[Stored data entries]
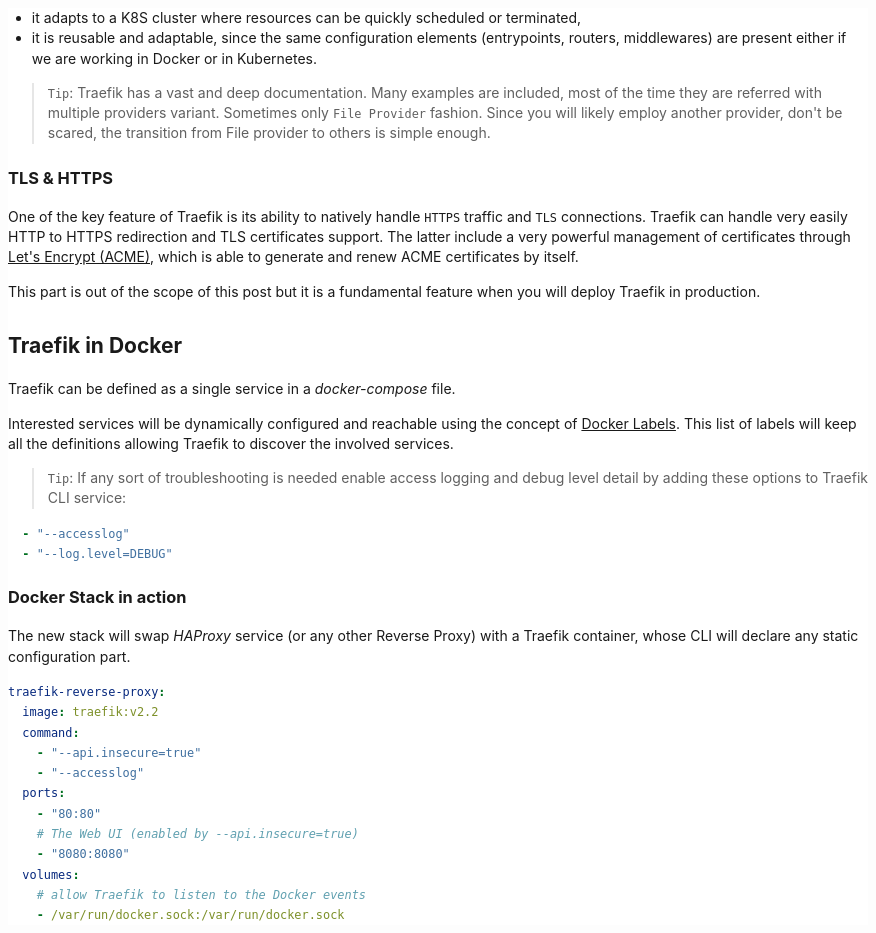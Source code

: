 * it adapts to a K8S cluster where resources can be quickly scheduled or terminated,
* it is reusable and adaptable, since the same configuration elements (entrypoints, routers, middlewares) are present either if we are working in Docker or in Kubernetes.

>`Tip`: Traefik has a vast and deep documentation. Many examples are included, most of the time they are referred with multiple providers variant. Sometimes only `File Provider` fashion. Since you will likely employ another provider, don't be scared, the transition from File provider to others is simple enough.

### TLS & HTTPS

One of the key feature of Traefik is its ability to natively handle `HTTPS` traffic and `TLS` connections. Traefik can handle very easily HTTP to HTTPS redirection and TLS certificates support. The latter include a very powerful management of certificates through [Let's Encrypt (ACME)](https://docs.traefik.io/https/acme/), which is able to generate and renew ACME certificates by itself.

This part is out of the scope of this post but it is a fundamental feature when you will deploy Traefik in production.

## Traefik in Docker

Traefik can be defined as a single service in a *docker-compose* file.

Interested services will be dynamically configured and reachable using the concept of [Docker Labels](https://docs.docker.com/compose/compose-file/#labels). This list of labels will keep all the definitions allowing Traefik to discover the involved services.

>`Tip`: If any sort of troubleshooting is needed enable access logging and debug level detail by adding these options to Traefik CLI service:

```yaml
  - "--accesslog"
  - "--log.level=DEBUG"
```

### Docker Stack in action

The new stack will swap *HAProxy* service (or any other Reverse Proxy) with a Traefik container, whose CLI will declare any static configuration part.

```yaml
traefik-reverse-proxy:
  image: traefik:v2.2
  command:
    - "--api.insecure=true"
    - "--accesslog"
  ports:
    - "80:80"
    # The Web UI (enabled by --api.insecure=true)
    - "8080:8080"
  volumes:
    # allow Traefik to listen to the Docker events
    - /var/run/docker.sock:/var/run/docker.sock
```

What is expected >>
Some lines of the data above may hold the word "configuration"; report how many do, and nothing else.

Written response >>
2